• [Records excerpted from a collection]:
+++++
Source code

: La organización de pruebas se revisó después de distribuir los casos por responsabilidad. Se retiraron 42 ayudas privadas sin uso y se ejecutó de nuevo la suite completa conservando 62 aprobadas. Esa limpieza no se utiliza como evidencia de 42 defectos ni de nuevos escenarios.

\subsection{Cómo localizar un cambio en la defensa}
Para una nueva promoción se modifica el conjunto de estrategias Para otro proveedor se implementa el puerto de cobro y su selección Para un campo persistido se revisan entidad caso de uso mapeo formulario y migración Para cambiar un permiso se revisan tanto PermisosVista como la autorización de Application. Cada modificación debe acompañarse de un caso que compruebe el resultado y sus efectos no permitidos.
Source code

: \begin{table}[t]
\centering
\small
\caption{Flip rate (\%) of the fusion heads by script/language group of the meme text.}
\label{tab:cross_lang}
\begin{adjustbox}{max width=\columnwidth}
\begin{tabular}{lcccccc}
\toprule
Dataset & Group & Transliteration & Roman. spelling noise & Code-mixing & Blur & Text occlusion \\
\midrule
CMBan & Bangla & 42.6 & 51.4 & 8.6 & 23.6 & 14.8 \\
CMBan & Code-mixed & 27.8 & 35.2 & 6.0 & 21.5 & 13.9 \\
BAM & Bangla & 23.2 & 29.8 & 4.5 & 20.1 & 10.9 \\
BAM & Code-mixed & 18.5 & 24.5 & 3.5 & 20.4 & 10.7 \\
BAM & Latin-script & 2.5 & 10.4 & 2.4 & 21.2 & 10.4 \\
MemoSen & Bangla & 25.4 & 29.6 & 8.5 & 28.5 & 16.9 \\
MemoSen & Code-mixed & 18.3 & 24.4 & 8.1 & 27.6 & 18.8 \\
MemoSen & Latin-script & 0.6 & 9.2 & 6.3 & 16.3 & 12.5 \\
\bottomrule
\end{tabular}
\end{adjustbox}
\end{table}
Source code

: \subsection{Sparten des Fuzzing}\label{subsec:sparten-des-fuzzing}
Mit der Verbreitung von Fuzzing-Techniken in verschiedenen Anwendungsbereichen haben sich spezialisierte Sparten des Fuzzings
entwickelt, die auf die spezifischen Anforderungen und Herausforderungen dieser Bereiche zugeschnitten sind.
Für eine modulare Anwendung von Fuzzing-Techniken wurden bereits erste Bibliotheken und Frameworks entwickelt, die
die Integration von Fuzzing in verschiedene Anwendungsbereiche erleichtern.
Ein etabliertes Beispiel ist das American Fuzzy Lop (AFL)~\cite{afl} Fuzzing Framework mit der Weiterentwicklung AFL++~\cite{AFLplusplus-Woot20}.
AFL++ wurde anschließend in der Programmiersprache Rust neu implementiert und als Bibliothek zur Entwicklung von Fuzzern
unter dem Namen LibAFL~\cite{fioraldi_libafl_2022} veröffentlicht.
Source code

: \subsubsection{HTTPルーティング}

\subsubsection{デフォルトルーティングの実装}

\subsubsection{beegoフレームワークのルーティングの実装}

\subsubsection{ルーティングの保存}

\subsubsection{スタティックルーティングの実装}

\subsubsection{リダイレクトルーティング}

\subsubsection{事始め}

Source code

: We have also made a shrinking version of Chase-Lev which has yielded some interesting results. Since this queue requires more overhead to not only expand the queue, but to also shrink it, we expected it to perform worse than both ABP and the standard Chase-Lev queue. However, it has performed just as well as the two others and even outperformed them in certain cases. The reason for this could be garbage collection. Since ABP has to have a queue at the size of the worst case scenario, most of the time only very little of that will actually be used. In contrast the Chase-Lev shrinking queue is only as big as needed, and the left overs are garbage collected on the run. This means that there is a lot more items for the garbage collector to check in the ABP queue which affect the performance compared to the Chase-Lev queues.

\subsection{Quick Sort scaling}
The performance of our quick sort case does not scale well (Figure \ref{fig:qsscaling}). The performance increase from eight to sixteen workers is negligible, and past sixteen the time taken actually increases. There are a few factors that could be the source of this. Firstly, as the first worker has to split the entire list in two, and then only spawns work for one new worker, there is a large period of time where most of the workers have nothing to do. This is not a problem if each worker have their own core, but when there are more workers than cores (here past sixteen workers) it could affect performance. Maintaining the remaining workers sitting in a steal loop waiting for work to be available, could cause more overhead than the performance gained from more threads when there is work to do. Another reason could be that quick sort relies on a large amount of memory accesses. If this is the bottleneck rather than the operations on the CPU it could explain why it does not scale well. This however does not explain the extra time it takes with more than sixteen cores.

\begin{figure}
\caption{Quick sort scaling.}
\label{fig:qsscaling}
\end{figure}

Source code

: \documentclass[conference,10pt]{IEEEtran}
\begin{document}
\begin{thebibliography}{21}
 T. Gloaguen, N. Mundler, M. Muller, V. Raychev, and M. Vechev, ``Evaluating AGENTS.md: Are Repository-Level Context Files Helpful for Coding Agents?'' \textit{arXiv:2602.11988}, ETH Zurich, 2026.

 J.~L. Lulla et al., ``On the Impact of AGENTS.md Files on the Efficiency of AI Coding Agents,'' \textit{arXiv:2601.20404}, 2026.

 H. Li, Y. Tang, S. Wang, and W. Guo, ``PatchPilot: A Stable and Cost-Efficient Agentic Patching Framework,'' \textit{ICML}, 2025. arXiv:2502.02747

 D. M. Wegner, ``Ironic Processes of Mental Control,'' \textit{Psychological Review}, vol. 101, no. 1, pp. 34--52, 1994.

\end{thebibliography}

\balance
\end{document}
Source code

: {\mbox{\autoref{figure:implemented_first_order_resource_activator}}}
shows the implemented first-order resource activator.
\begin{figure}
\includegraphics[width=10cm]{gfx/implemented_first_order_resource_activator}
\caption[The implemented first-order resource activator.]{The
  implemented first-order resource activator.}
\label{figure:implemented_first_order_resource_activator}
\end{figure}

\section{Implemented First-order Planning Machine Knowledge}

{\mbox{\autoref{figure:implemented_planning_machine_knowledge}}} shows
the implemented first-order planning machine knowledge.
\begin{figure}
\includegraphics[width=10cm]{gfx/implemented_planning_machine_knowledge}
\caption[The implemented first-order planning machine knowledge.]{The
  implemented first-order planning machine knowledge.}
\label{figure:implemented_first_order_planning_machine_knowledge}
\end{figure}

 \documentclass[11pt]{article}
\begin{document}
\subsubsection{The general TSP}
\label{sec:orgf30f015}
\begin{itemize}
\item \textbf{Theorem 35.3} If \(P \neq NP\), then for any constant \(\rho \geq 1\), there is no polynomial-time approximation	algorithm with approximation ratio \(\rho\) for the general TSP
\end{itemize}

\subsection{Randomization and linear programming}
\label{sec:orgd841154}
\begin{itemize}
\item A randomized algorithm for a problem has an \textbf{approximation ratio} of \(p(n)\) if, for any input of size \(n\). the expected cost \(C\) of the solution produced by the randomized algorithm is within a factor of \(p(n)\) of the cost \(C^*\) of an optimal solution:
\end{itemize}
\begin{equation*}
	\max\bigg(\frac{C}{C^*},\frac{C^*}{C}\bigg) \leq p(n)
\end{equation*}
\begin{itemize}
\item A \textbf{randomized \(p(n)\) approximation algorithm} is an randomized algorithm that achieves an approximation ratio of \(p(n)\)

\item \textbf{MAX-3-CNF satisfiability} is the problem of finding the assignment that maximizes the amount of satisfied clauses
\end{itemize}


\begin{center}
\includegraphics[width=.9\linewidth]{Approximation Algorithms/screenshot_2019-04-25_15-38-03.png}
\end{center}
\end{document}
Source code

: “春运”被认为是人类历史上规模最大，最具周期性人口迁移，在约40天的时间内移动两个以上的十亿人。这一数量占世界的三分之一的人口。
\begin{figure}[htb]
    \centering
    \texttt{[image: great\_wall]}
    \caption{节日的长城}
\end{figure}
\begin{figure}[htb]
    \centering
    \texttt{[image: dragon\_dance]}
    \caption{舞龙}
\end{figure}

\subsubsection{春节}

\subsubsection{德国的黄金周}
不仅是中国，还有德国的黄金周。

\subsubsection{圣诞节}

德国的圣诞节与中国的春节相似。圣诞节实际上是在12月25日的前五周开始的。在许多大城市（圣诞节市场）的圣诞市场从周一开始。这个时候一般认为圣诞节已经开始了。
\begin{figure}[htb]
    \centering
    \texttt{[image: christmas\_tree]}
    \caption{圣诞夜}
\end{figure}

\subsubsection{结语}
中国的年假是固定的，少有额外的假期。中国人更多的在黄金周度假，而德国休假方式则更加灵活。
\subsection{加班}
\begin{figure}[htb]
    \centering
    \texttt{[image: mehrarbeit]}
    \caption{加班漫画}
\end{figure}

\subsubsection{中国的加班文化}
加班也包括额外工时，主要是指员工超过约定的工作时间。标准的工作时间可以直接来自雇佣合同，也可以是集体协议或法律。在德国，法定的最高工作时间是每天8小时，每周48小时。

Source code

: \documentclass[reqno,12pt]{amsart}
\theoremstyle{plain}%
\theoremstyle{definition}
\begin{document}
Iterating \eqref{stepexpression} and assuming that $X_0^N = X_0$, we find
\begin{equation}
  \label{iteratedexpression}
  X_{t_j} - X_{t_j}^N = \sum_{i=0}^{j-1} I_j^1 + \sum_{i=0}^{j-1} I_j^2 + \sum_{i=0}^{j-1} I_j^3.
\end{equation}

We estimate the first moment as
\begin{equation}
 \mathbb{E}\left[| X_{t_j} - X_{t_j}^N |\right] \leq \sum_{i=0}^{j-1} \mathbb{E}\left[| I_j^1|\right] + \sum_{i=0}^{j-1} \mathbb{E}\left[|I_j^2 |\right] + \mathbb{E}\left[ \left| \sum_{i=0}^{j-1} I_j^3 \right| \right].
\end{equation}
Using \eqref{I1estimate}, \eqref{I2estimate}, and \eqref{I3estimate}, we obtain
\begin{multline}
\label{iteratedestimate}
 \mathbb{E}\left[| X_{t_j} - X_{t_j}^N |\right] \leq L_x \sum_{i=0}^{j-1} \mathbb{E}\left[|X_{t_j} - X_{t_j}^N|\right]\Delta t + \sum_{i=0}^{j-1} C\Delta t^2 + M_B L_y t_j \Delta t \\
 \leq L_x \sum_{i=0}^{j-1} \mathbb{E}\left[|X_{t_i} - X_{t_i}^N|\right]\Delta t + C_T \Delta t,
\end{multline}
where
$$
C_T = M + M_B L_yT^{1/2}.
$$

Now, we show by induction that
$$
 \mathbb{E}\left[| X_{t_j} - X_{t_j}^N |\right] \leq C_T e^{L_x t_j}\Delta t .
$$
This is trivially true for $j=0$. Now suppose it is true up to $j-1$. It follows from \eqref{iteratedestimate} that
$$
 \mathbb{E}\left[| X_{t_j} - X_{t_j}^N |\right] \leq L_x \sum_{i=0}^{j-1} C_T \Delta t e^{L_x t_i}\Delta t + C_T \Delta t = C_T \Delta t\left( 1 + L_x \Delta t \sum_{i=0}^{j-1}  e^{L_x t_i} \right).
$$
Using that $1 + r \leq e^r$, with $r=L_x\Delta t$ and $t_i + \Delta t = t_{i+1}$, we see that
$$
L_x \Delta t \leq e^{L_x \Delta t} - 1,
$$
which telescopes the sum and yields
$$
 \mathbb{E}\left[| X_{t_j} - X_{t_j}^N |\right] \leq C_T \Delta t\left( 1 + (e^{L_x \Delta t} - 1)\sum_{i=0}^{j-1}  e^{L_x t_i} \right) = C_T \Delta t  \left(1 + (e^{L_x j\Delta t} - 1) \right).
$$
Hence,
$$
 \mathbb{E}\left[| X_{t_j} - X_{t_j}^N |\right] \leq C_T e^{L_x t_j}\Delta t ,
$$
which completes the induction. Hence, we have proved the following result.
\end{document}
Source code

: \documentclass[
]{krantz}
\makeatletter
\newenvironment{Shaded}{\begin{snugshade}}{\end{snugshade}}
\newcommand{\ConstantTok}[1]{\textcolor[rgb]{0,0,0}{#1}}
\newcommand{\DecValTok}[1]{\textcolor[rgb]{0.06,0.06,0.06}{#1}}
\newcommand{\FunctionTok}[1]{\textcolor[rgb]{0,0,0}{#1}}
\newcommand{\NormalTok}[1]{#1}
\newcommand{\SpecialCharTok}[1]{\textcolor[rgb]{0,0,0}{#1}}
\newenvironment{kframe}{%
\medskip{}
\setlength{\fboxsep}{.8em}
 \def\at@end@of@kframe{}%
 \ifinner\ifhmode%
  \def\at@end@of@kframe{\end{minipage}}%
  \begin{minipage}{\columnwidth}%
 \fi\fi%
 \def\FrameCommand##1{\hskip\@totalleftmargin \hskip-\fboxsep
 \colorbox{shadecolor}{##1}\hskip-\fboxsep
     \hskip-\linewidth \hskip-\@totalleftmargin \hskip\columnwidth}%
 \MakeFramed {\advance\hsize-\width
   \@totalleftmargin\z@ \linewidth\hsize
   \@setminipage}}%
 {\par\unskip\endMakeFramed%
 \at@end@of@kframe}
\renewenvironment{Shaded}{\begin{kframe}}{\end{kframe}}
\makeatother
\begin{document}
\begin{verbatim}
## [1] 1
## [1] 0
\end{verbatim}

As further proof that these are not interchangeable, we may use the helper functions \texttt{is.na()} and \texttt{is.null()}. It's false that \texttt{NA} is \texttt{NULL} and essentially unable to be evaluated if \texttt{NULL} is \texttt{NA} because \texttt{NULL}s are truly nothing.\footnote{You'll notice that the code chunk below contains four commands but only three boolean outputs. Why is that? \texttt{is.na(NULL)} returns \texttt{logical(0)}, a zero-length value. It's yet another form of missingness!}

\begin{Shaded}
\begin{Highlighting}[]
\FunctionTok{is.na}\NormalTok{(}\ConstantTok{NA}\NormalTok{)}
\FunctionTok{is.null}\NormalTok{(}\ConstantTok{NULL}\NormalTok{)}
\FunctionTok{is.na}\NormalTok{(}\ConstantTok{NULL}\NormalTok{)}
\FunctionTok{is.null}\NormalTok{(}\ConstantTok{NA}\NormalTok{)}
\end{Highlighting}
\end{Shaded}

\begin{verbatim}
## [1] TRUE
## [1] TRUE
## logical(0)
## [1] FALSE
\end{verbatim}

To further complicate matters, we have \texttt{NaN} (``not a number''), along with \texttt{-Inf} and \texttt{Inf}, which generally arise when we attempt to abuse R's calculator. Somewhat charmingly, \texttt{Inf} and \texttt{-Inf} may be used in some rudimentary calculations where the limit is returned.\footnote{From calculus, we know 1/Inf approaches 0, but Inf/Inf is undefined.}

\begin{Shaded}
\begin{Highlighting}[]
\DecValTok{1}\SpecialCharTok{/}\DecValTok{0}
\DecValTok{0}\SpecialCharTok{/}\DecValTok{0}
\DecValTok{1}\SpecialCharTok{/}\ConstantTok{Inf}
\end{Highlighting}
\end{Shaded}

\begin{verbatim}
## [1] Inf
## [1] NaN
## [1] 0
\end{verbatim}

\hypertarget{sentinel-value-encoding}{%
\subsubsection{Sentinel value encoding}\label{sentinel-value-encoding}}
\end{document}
+++++
• [What to produce]: Return exactly what appears above, from the first line of the entries to the line with "localizar un cambio", inclusive.

• [Response to this task]:
Source code

: La organización de pruebas se revisó después de distribuir los casos por responsabilidad. Se retiraron 42 ayudas privadas sin uso y se ejecutó de nuevo la suite completa conservando 62 aprobadas. Esa limpieza no se utiliza como evidencia de 42 defectos ni de nuevos escenarios.

\subsection{Cómo localizar un cambio en la defensa}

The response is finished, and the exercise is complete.